▶ [What you will do] Starting at the line that contains "### 觉得有用的，可以来个star哦！" and stopping after the line that contains "- [X] 5. Отправить", transcribe the listing below exactly; do not include any pictures.

▶ [Given information]
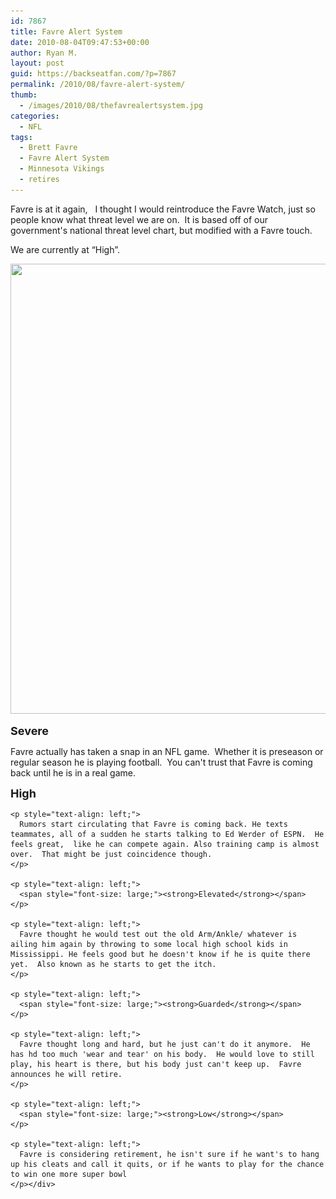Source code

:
 ```yaml
---
id: 7867
title: Favre Alert System
date: 2010-08-04T09:47:53+00:00
author: Ryan M.
layout: post
guid: https://backseatfan.com/?p=7867
permalink: /2010/08/favre-alert-system/
thumb:
  - /images/2010/08/thefavrealertsystem.jpg
categories:
  - NFL
tags:
  - Brett Favre
  - Favre Alert System
  - Minnesota Vikings
  - retires
---
```


<div class="entry">
  <p style="text-align: left;">
    Favre is at it again,   I thought I would reintroduce the Favre Watch, just so people know what threat level we are on.  It is based off of our government's national threat level chart, but modified with a Favre touch.
  </p>

  <p style="text-align: left;">
    We are currently at &#8220;High&#8221;.
  </p>

  <p style="text-align: center;">
    <a href="/images/2010/08/thefavrealertsystem.jpg"><img class="aligncenter size-full wp-image-7879" title="thefavrealertsystem" src="/images/2010/08/thefavrealertsystem.jpg" alt="" width="538" height="720" srcset="/images/2010/08/thefavrealertsystem.jpg 598w, /images/2010/08/thefavrealertsystem-224x300.jpg 224w" sizes="(max-width: 538px) 100vw, 538px" /></a>
  </p>

  <p style="text-align: left;">
    <span style="font-size: large;"><strong>Severe</strong></span>
  </p>

  <p style="text-align: left;">
    Favre actually has taken a snap in an NFL game.  Whether it is preseason or regular season he is playing football.  You can't trust that Favre is coming back until he is in a real game.
  </p>

  <p style="text-align: left;">
    <p style="text-align: left;">
      <span style="font-size: large;"><strong>High</strong></span>
    </p>

    <p style="text-align: left;">
      Rumors start circulating that Favre is coming back. He texts teammates, all of a sudden he starts talking to Ed Werder of ESPN.  He feels great,  like he can compete again. Also training camp is almost over.  That might be just coincidence though.
    </p>

    <p style="text-align: left;">
      <span style="font-size: large;"><strong>Elevated</strong></span>
    </p>

    <p style="text-align: left;">
      Favre thought he would test out the old Arm/Ankle/ whatever is ailing him again by throwing to some local high school kids in Mississippi. He feels good but he doesn't know if he is quite there yet.  Also known as he starts to get the itch.
    </p>

    <p style="text-align: left;">
      <span style="font-size: large;"><strong>Guarded</strong></span>
    </p>

    <p style="text-align: left;">
      Favre thought long and hard, but he just can't do it anymore.  He has hd too much 'wear and tear' on his body.  He would love to still play, his heart is there, but his body just can't keep up.  Favre announces he will retire.
    </p>

    <p style="text-align: left;">
      <span style="font-size: large;"><strong>Low</strong></span>
    </p>

    <p style="text-align: left;">
      Favre is considering retirement, he isn't sure if he want's to hang up his cleats and call it quits, or if he wants to play for the chance to win one more super bowl
    </p></div>

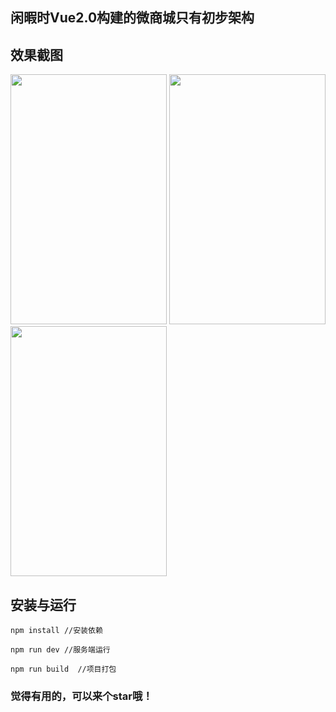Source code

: ## 闲暇时Vue2.0构建的微商城只有初步架构


## 效果截图
<img src="https://github.com/93Qlin/shopping/blob/master/src/assets/img/index.png" width="250" height="400"> <img src="https://github.com/93Qlin/shopping/blob/master/src/assets/img/personalcenter.png" width="250" height="400">
<img src="https://github.com/93Qlin/shopping/blob/master/src/assets/img/goodtype.png" width="250" height="400">



## 安装与运行

```
npm install //安装依赖

npm run dev //服务端运行

npm run build  //项目打包 
```

### 觉得有用的，可以来个star哦！
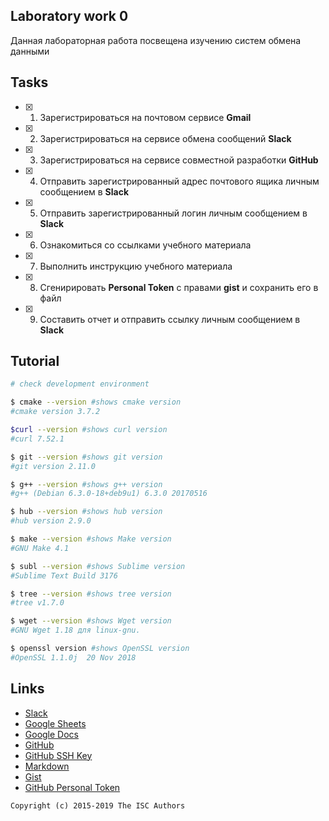 ## Laboratory work 0

Данная лабораторная работа посвещена изучению систем обмена данными

## Tasks

- [X] 1. Зарегистрироваться на почтовом сервисе **Gmail**
- [X] 2. Зарегистрироваться на сервисе обмена сообщений **Slack**
- [X] 3. Зарегистрироваться на сервисе совместной разработки **GitHub**
- [X] 4. Отправить зарегистрированный адрес почтового ящика личным сообщением в **Slack**
- [X] 5. Отправить зарегистрированный логин личным сообщением в **Slack**
- [X] 6. Ознакомиться со ссылками учебного материала
- [X] 7. Выполнить инструкцию учебного материала
- [X] 8. Сгенирировать **Personal Token** с правами **gist** и сохранить его в файл
- [X] 9. Составить отчет и отправить ссылку личным сообщением в **Slack**

## Tutorial

```sh
# check development environment

$ cmake --version #shows cmake version 
#cmake version 3.7.2

$curl --version #shows curl version
#curl 7.52.1

$ git --version #shows git version
#git version 2.11.0

$ g++ --version #shows g++ version
#g++ (Debian 6.3.0-18+deb9u1) 6.3.0 20170516

$ hub --version #shows hub version
#hub version 2.9.0

$ make --version #shows Make version
#GNU Make 4.1

$ subl --version #shows Sublime version
#Sublime Text Build 3176

$ tree --version #shows tree version
#tree v1.7.0

$ wget --version #shows Wget version
#GNU Wget 1.18 для linux-gnu.

$ openssl version #shows OpenSSL version
#OpenSSL 1.1.0j  20 Nov 2018
```

## Links

- [Slack](https://slack.com)
- [Google Sheets](https://www.google.ru/intl/ru/sheets/about/)
- [Google Docs](https://www.google.ru/intl/ru/docs/about/)
- [GitHub](https://github.com)
- [GitHub SSH Key](https://help.github.com/articles/generating-a-new-ssh-key-and-adding-it-to-the-ssh-agent/)
- [Markdown](https://stackedit.io)
- [Gist](https://gist.github.com)
- [GitHub Personal Token](https://github.com/settings/tokens/new)


```
Copyright (c) 2015-2019 The ISC Authors
```
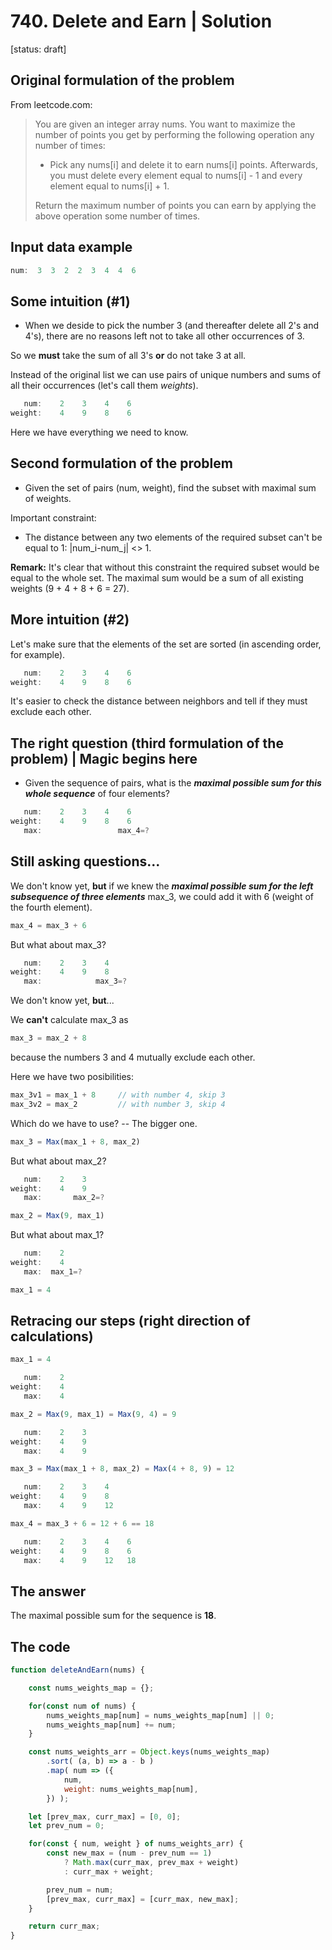 # 740. Delete and Earn | Solution

[status: draft]


## Original formulation of the problem

From leetcode.com:

> You are given an integer array nums. You want to maximize the number of points you get by performing the following operation any number of times:
> 
> * Pick any nums[i] and delete it to earn nums[i] points. Afterwards, you must delete every element equal to nums[i] - 1 and every element equal to nums[i] + 1.
> 
> Return the maximum number of points you can earn by applying the above operation some number of times.


## Input data example

```js
num:  3  3  2  2  3  4  4  6
```


## Some intuition (#1)

* When we deside to pick the number 3 (and thereafter delete all 2's and 4's), there are no reasons left not to take all other occurrences of 3.

So we __must__ take the sum of all 3's __or__ do not take 3 at all.

Instead of the original list we can use pairs of unique numbers and sums of all their occurrences (let's call them _weights_).

```js
   num:    2    3    4    6
weight:    4    9    8    6
```

Here we have everything we need to know.


## Second formulation of the problem

* Given the set of pairs (num, weight), find the subset with maximal sum of weights.

Important constraint:

* The distance between any two elements of the required subset can't be equal to 1: |num_i-num_j| <> 1.

__Remark:__ It's clear that without this constraint the required subset would be equal to the whole set. The maximal sum would be a sum of all existing weights (9 + 4 + 8 + 6 = 27).


## More intuition (#2)

Let's make sure that the elements of the set are sorted (in ascending order, for example).

```js
   num:    2    3    4    6
weight:    4    9    8    6
```

It's easier to check the distance between neighbors and tell if they must exclude each other.


## The right question (third formulation of the problem) | Magic begins here

* Given the sequence of pairs, what is the ___maximal possible sum for this whole sequence___ of four elements?

```js
   num:    2    3    4    6
weight:    4    9    8    6
   max:                 max_4=?
```


## Still asking questions...

We don't know yet, __but__ if we knew the ___maximal possible sum for the left subsequence of three elements___ max_3, we could add it with 6 (weight of the fourth element).


```js
max_4 = max_3 + 6
```

But what about max_3?

```js
   num:    2    3    4
weight:    4    9    8
   max:            max_3=?
```

We don't know yet, __but__...


We __can't__ calculate max_3 as


```js
max_3 = max_2 + 8
```

because the numbers 3 and 4 mutually exclude each other.


Here we have two posibilities:

```js
max_3v1 = max_1 + 8     // with number 4, skip 3
max_3v2 = max_2         // with number 3, skip 4
```

Which do we have to use? -- The bigger one.

```js
max_3 = Max(max_1 + 8, max_2)
```


But what about max_2?

```js
   num:    2    3
weight:    4    9
   max:       max_2=?
```

```js
max_2 = Max(9, max_1)
```



But what about max_1?

```js
   num:    2
weight:    4
   max:  max_1=?
```

```js
max_1 = 4
```


## Retracing our steps (right direction of calculations)

```js
max_1 = 4
```

```js
   num:    2
weight:    4
   max:    4
```



```js
max_2 = Max(9, max_1) = Max(9, 4) = 9
```

```js
   num:    2    3
weight:    4    9
   max:    4    9
```






```js
max_3 = Max(max_1 + 8, max_2) = Max(4 + 8, 9) = 12
```

```js
   num:    2    3    4
weight:    4    9    8
   max:    4    9    12
```






```js
max_4 = max_3 + 6 = 12 + 6 == 18
```

```js
   num:    2    3    4    6
weight:    4    9    8    6
   max:    4    9    12   18
```


## The answer

The maximal possible sum for the sequence is __18__.



## The code


```js
function deleteAndEarn(nums) {

    const nums_weights_map = {};

    for(const num of nums) {
        nums_weights_map[num] = nums_weights_map[num] || 0;
        nums_weights_map[num] += num;
    }

    const nums_weights_arr = Object.keys(nums_weights_map)
        .sort( (a, b) => a - b )
        .map( num => ({
            num,
            weight: nums_weights_map[num],
        }) );

    let [prev_max, curr_max] = [0, 0];
    let prev_num = 0;

    for(const { num, weight } of nums_weights_arr) {
        const new_max = (num - prev_num == 1)
            ? Math.max(curr_max, prev_max + weight)
            : curr_max + weight;

        prev_num = num;
        [prev_max, curr_max] = [curr_max, new_max];
    }

    return curr_max;
}
```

▶ [Final answer]
### 觉得有用的，可以来个star哦！
 ## Laboratory work 0

Данная лабораторная работа посвещена изучению систем обмена данными

## Tasks

- [X] 1. Зарегистрироваться на почтовом сервисе **Gmail**
- [X] 2. Зарегистрироваться на сервисе обмена сообщений **Slack**
- [X] 3. Зарегистрироваться на сервисе совместной разработки **GitHub**
- [X] 4. Отправить зарегистрированный адрес почтового ящика личным сообщением в **Slack**
- [X] 5. Отправить зарегистрированный логин личным сообщением в **Slack**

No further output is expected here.